> _What to work on_
Reproduce the entries shown below only from the line with "The internet is built" down to the line with "Malicious actors, such", keeping both end lines and copying each one exactly.

┄┄┄┄┄┄┄┄┄┄┄┄┄┄┄┄┄┄┄┄

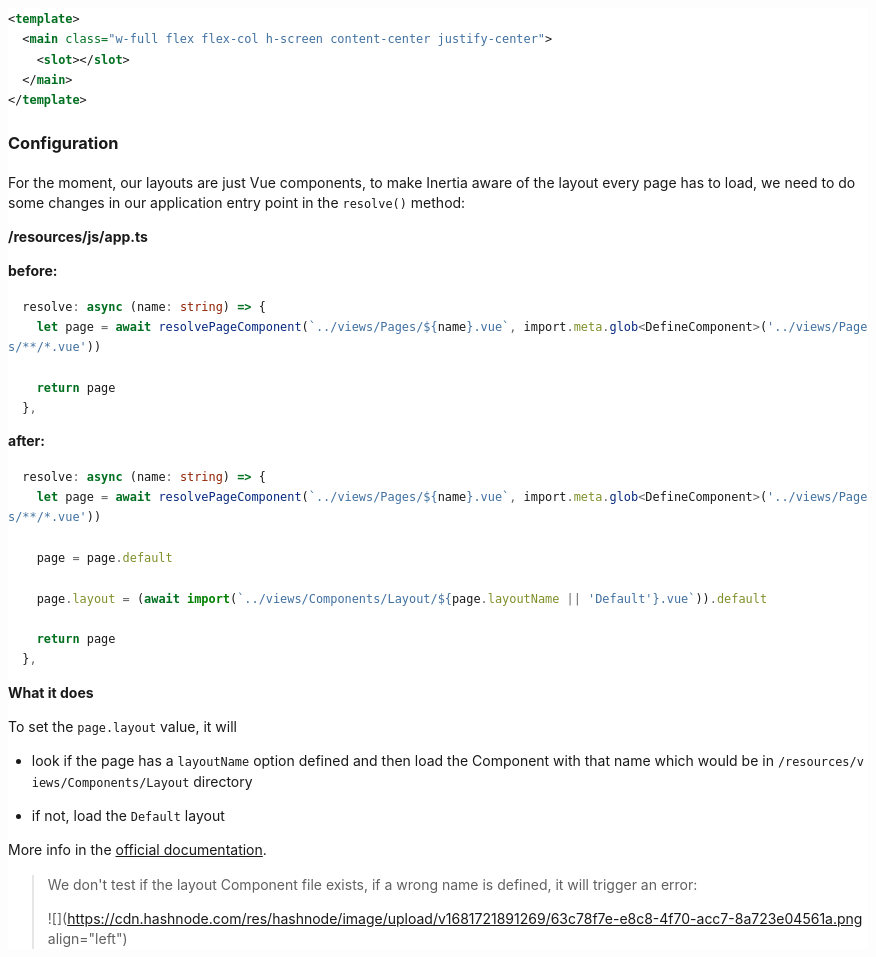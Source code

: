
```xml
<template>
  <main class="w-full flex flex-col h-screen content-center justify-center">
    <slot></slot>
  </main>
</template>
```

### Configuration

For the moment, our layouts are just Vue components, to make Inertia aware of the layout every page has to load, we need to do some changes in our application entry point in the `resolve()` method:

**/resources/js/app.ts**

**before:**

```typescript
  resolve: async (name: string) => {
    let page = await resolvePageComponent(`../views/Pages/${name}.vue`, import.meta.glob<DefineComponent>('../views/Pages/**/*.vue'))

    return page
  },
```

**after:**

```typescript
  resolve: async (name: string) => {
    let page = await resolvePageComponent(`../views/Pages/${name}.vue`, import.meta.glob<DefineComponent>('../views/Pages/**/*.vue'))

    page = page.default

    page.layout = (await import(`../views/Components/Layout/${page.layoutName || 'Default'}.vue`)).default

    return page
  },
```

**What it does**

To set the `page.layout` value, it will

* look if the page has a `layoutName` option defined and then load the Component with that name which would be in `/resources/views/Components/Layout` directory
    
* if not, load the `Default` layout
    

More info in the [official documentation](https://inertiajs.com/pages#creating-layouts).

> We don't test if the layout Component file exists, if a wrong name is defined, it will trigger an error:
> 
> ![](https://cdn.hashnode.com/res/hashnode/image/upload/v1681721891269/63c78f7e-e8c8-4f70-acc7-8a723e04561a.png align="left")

┄┄┄┄┄┄┄┄┄┄┄┄┄┄┄┄┄┄┄┄

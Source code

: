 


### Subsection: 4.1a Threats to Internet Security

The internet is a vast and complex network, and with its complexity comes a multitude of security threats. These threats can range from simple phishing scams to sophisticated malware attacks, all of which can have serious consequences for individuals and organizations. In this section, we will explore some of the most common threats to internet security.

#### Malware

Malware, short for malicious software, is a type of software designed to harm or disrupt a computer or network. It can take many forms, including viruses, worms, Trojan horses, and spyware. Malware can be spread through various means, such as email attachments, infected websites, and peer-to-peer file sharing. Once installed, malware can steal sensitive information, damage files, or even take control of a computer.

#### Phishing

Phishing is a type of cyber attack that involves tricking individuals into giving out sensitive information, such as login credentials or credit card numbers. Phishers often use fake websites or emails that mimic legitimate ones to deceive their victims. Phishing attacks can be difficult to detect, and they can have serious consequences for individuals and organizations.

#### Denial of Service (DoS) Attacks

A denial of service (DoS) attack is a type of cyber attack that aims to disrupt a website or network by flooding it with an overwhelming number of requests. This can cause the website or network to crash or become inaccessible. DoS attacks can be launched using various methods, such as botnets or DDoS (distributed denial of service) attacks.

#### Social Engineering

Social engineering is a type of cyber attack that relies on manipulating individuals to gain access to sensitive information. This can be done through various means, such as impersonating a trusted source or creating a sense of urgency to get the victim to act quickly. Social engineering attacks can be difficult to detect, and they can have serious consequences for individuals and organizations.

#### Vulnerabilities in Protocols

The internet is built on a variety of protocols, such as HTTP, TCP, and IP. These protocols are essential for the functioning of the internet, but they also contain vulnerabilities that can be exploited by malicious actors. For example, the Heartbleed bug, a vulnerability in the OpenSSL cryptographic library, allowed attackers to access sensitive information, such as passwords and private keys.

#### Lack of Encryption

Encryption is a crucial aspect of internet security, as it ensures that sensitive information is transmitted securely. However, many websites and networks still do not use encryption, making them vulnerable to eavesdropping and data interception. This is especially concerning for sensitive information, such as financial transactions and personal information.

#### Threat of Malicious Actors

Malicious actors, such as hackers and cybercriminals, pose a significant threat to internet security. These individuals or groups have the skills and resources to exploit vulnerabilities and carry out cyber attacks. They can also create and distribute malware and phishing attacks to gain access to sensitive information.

┄┄┄┄┄┄┄┄┄┄┄┄┄┄┄┄┄┄┄┄

> _Written solution_
The internet is built on a variety of protocols, such as HTTP, TCP, and IP. These protocols are essential for the functioning of the internet, but they also contain vulnerabilities that can be exploited by malicious actors. For example, the Heartbleed bug, a vulnerability in the OpenSSL cryptographic library, allowed attackers to access sensitive information, such as passwords and private keys.

#### Lack of Encryption

Encryption is a crucial aspect of internet security, as it ensures that sensitive information is transmitted securely. However, many websites and networks still do not use encryption, making them vulnerable to eavesdropping and data interception. This is especially concerning for sensitive information, such as financial transactions and personal information.

#### Threat of Malicious Actors

Malicious actors, such as hackers and cybercriminals, pose a significant threat to internet security. These individuals or groups have the skills and resources to exploit vulnerabilities and carry out cyber attacks. They can also create and distribute malware and phishing attacks to gain access to sensitive information.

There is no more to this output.